Draft dodgers in South Korea
For those of you out there who think that draft is the answer to the problems facing national security as service in our all-volunteer military becomes less attractive, this look at South Korea’s conscription woes in the Stars & Stripes might alter your perception;
South Korea is better known for its catchy K-pop songs, tech-savviness and economic growth than it is for the more than 17,500 conscientious objectors who have been imprisoned since 1950. Most are Jehovah’s Witnesses, who number about 100,000 in this country of 50 million and often face stigma in its largely conformist society.
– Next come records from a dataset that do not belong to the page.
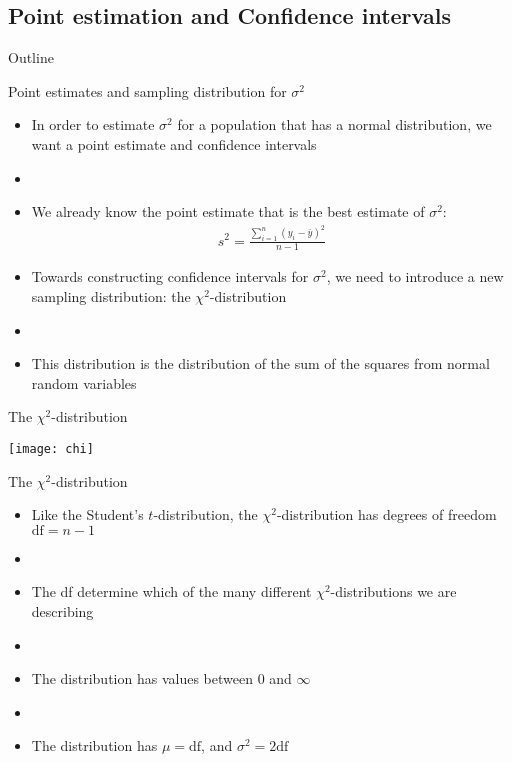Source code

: \documentclass[xcolor=dvipsnames]{beamer}
\begin{document}
\subsection{Point estimation and Confidence intervals}
\begin{frame}{Outline}
	\tableofcontents[currentsection,subsectionstyle=show/shaded/hide]
\end{frame}


\begin{frame}{Point estimates and sampling distribution for $\sigma^2$}
	\begin{itemize}
		\item In order to estimate $\sigma^2$ for a population that has a normal distribution, we want a point estimate and confidence intervals
		\item[]
		\item We already know the point estimate that is the best estimate of $\sigma^2$:
		\begin{gather*}
			s^2=\frac{\sum_{i=1}^{n}(y_i-\bar{y})^2}{n-1}
		\end{gather*}
		\item Towards constructing confidence intervals for $\sigma^2$, we need to introduce a new sampling distribution: the $\chi^2$-distribution 
		\item[]
		\item This distribution is the distribution of the sum of the squares from normal random variables
	\end{itemize}
\end{frame}

\begin{frame}{The  $\chi^2$-distribution}
	\begin{center}
		\texttt{[image: chi]}
	\end{center}
\end{frame}

\begin{frame}{The  $\chi^2$-distribution }
	\begin{itemize}
		\item Like the Student's $t$-distribution, the $\chi^2$-distribution has degrees of freedom $\text{df}=n-1$
		\item[]
		\item The df determine which of the many different $\chi^2$-distributions we are describing
		\item[]
		\item The distribution has values between $0$ and $\infty$
		\item[]
		\item The distribution has $\mu = \text{df}$, and $\sigma^2 = 2\text{df}$
	\end{itemize}
\end{frame}
\end{document}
More than 50 men have refused to serve in the past decade because of nonreligious personal beliefs or political reasons, including 25-year-old Kim Dong Hyun.
“Right now, I only have two choices: military or prison. Of the two, I think prison is the more peaceful choice,” Kim said. “At least in prison I don’t have to train to kill.”
Kim, like Jeon, was sentenced to 18 months, which today is a typical sentence for conscientious objectors in South Korea. Under South Korea’s military-backed dictatorship in the 1970s and 80s, imprisonment lasted up to seven years.
The United Nations Human Rights Committee criticizes South Korea for not recognizing conscientious objectors and failing to give them alternatives to military service- a violation of freedom of thought, conscience and religion recognized in the International Covenant on Civil and Political Rights.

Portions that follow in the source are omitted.